Было тихо, только дождь стучал по крыше амбара. И вдруг среди тишины раздался голос Сенрена. Это был какой-то странный голос, казалось, он разговаривает сам с собой:

— Это я отвел ее в монастырь в последний раз. Графиня удивленно взглянула на него. Сенрен продолжал говорить таким же странным голосом:

— Я был их курьером… Когда у нее было послание для него, я относил его. Или приводил Хелоизу к нему по темным парижским улочкам. Я учился тогда у него, но я не был несмышленым мальчишкой, как другие ученики, вот почему Абелард выбрал меня. Я любил ее. Я так сильно любил ее, что иногда думал, что зря Питер доверяет ее мне, но позже я пришел к выводу, что он знал обо всем. Когда я видел, что он делает, мне хотелось убить его, но меня удерживало то, что она любила его. Он был для нее единственным любимым мужчиной, и, если бы я сделал то, о чем мечтал, она возненавидела бы меня. Я привел ее из монастыря повидаться с ним, после того как его кастрировали… Но им не суждено было встретиться, и я отвел ее обратно. Она очень любила смеяться… — Его голос неожиданно стал резким. — Этого ангела уже знали во всей Франции. Фулберт гордился ею. Он поддерживал все ее безрассудства, вплоть до желания учиться у него. Абелард был еще очень далек от своей славы. Он читал Овидия, изучал латинские трактаты и соблазнял девушек. Это было до того, как она забеременела от него и Абелард увез ее из Парижа в Британию. Он заставил ее оставить там ребенка и вернуться обратно. Питер, в конце концов, согласился жениться на ней, но жениться тайно, а затем убедил ее носить одежду послушницы.
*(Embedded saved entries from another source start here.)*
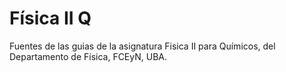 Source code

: # Física II Q
Fuentes de las guias de la asignatura Fisica II para Químicos, del Departamento de Física, FCEyN, UBA.
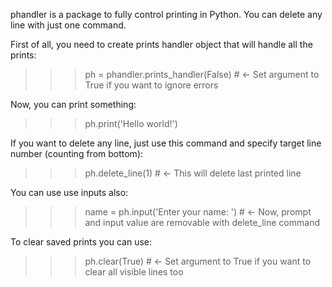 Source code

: phandler is a package to fully control printing in Python. You can delete any line with just one command.

First of all, you need to create prints handler object that will handle all the prints:
>>> ph = phandler.prints_handler(False)   # <- Set argument to True if you want to ignore errors

Now, you can print something:
>>> ph.print('Hello world!')

If you want to delete any line, just use this command and specify target line number (counting from bottom):
>>> ph.delete_line(1)   # <- This will delete last printed line

You can use use inputs also:
>>> name = ph.input('Enter your name: ')   # <- Now, prompt and input value are removable with delete_line command

To clear saved prints you can use:
>>> ph.clear(True)   # <- Set argument to True if you want to clear all visible lines too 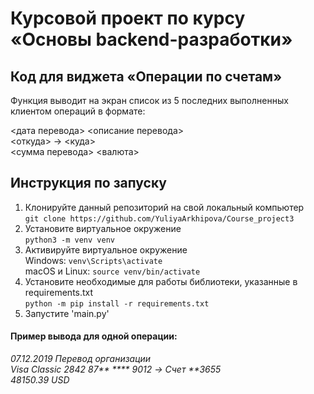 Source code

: # Курсовой проект по курсу «Основы backend-разработки»
## Код для виджета «Операции по счетам»
Функция выводит на экран список из 5 последних выполненных клиентом операций в формате:

<дата перевода> <описание перевода>  
<откуда> -> <куда>  
<сумма перевода> <валюта>  

## Инструкция по запуску
1. Клонируйте данный репозиторий на свой локальный компьютер  
`git clone https://github.com/YuliyaArkhipova/Course_project3`  
2. Установите виртуальное окружение  
`python3 -m venv venv`  
3. Активируйте виртуальное окружение  
Windows: `venv\Scripts\activate`  
macOS и Linux: `source venv/bin/activate`  
4. Установите необходимые для работы библиотеки, указанные в requirements.txt  
`python -m pip install -r requirements.txt`  
5. Запустите 'main.py'  
   
#### Пример вывода для одной операции:
_07.12.2019 Перевод организации  
Visa Classic 2842 87** **** 9012 -> Счет **3655  
48150.39 USD_  
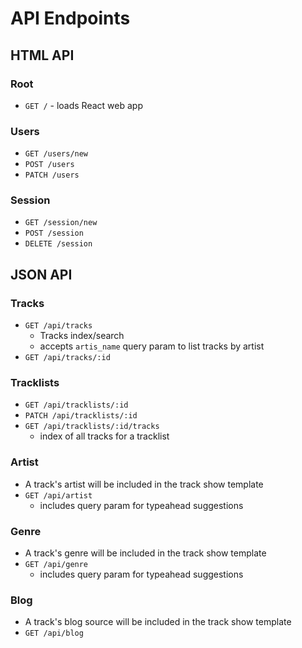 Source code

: # API Endpoints

## HTML API

### Root

- `GET /` - loads React web app

### Users

- `GET /users/new`
- `POST /users`
- `PATCH /users`

### Session

- `GET /session/new`
- `POST /session`
- `DELETE /session`

## JSON API

### Tracks

- `GET /api/tracks`
  - Tracks index/search
  - accepts `artis_name` query param to list tracks by artist
- `GET /api/tracks/:id`

### Tracklists

- `GET /api/tracklists/:id`
- `PATCH /api/tracklists/:id`
- `GET /api/tracklists/:id/tracks`
  - index of all tracks for a tracklist

### Artist

- A track's artist will be included in the track show template
- `GET /api/artist`
  - includes query param for typeahead suggestions

### Genre

- A track's genre will be included in the track show template
- `GET /api/genre`
  - includes query param for typeahead suggestions

### Blog

- A track's blog source will be included in the track show template
- `GET /api/blog`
Сенрен говорил с ненавистью. Констанция не знала, как остановить его воспоминания. Она молча наблюдала за ним. Он стоял почти обнаженный, с трясущимися руками.
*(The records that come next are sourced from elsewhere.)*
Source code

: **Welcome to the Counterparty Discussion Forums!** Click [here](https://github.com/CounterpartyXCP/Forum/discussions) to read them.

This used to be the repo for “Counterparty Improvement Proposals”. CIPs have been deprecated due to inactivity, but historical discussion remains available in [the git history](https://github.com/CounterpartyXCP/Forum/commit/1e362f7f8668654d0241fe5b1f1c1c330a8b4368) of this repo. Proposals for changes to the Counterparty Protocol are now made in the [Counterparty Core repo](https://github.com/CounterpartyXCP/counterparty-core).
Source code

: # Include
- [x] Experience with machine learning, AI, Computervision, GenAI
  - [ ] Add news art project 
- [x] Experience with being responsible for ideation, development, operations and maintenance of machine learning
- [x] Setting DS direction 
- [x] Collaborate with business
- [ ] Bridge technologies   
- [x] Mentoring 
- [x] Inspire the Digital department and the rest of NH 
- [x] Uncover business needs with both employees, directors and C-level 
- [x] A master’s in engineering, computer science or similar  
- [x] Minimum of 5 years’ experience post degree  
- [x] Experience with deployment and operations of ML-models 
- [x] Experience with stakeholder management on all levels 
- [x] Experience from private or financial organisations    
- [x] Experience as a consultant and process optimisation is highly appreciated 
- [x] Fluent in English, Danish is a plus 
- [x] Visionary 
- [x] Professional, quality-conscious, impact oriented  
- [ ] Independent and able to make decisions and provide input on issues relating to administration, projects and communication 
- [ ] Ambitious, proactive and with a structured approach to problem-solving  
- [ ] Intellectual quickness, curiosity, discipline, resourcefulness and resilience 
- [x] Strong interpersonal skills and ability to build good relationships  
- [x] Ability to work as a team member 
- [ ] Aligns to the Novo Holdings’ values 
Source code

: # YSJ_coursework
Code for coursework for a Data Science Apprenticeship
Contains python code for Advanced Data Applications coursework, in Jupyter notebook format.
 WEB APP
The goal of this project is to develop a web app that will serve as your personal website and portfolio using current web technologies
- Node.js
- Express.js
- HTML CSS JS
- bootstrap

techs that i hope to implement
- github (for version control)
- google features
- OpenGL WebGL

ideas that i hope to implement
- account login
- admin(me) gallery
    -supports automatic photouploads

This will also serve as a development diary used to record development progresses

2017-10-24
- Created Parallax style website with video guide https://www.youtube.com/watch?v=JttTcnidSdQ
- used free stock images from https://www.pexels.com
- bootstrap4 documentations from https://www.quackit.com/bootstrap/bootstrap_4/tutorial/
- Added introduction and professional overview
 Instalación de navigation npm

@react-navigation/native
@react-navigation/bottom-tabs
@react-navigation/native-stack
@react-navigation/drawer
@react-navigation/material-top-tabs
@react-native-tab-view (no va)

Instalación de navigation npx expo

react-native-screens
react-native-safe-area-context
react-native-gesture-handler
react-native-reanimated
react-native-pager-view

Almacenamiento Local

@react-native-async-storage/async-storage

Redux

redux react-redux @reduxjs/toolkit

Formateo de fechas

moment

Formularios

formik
— Ты хочешь знать, почему Питер Абелард хотел, чтобы его женитьба оставалась секретом? — спросил он, хотя Констанция не задавала ему никаких вопросов. — Фулберт был против тайного венчания, а Питера его брак, женитьба делали рабом, рабом человеческих страстей, рабом любви, наконец! Он же хотел посвятить себя церкви, стать ее рабом, но не мог этого сделать с женой и ребенком. Ты знаешь такие слова? — Сенрен произнес несколько слов на латыни, но Констанция отрицательно покачала головой, она не знала латыни.
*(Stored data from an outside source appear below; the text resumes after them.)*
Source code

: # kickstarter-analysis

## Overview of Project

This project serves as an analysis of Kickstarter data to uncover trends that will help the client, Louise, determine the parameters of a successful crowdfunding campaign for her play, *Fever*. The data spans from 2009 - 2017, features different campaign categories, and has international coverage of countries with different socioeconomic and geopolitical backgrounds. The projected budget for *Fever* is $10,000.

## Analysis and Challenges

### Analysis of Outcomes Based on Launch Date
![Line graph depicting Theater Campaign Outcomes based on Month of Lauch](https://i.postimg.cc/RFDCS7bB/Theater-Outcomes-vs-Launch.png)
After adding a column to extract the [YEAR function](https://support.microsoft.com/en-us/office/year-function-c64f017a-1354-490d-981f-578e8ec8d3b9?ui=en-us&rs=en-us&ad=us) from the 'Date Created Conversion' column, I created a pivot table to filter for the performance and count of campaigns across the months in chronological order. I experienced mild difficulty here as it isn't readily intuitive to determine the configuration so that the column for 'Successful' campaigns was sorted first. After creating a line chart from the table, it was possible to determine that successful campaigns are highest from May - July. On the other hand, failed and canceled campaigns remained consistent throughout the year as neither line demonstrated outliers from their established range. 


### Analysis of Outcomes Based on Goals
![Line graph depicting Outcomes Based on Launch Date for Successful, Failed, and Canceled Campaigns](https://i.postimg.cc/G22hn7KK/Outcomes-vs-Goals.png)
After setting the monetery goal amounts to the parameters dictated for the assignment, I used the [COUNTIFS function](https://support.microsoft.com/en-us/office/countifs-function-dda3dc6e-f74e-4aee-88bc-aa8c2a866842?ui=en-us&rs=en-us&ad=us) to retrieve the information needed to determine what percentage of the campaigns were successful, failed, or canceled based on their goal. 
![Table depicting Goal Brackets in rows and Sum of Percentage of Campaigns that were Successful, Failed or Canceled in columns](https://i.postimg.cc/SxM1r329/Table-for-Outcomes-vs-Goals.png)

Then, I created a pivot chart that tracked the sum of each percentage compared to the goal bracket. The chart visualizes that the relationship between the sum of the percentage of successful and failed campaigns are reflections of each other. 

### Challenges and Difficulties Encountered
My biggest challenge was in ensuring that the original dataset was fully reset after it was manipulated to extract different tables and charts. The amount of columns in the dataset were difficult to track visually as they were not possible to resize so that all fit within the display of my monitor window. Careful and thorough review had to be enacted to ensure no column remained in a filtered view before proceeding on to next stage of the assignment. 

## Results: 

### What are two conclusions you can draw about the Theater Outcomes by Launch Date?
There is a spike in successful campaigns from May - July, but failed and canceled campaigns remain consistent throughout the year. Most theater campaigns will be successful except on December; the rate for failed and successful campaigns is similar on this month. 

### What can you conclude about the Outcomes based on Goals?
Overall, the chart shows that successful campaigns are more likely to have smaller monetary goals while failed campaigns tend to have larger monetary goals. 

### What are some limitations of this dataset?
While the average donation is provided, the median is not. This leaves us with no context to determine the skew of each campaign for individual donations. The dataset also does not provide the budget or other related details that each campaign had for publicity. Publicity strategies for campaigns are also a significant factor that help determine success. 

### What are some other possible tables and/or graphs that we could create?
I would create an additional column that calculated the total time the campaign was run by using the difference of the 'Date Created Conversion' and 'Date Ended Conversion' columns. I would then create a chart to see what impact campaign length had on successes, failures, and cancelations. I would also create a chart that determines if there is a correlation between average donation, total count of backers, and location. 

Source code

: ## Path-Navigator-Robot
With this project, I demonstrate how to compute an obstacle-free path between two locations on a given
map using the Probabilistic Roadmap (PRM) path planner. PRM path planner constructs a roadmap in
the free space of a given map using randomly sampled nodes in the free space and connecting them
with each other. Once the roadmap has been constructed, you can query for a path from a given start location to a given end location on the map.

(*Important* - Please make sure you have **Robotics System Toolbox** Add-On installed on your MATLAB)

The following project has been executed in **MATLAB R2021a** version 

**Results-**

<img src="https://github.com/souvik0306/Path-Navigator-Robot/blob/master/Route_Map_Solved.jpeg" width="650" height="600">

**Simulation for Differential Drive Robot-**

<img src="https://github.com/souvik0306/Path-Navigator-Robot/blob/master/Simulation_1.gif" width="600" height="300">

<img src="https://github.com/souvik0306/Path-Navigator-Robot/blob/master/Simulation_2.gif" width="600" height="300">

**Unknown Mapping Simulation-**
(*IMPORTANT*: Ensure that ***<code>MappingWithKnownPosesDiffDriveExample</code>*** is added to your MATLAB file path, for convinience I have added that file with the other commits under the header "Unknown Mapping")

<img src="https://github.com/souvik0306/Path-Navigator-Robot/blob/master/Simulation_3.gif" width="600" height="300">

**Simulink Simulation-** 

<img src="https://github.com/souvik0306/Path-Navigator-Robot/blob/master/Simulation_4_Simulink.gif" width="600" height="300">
— О! Это великие слова. Я знаю, что ты не понимаешь латыни. И зачем я это все тебе рассказываю? — спросил он себя, но продолжил: — Я умолял ее уйти со мной, я обещал любить, поддерживать ее и ребенка… Я говорил, что буду любить ее, оберегать до последних дней ее жизни. Но мои слова вызвали только гнев, Абелард был Богом для нее…

Констанция положила руку ему на лоб.

Не волнуйся, это уже в прошлом, — как можно спокойнее проговорила она

— В прошлом?! — вспылил он. — Я рассказываю, что было! Он любил ее! Да, да! Любил, великий Питер! Он выглядел как человек, потерявший рассудок!

Графиня присела около него.

— Но это все в прошлом, ты только мучаешь себя этими воспоминаниями, — прошептала она.

— Ты не понимаешь! Один знаменитый философ кастрировал себя сам, чтобы укротить свою плоть и не быть зависимым от женщин, и я знаю, как работал мозг Питера. Он хотел избавиться от Хелоизы, чтобы укротить свою плоть, чтобы стать свободным!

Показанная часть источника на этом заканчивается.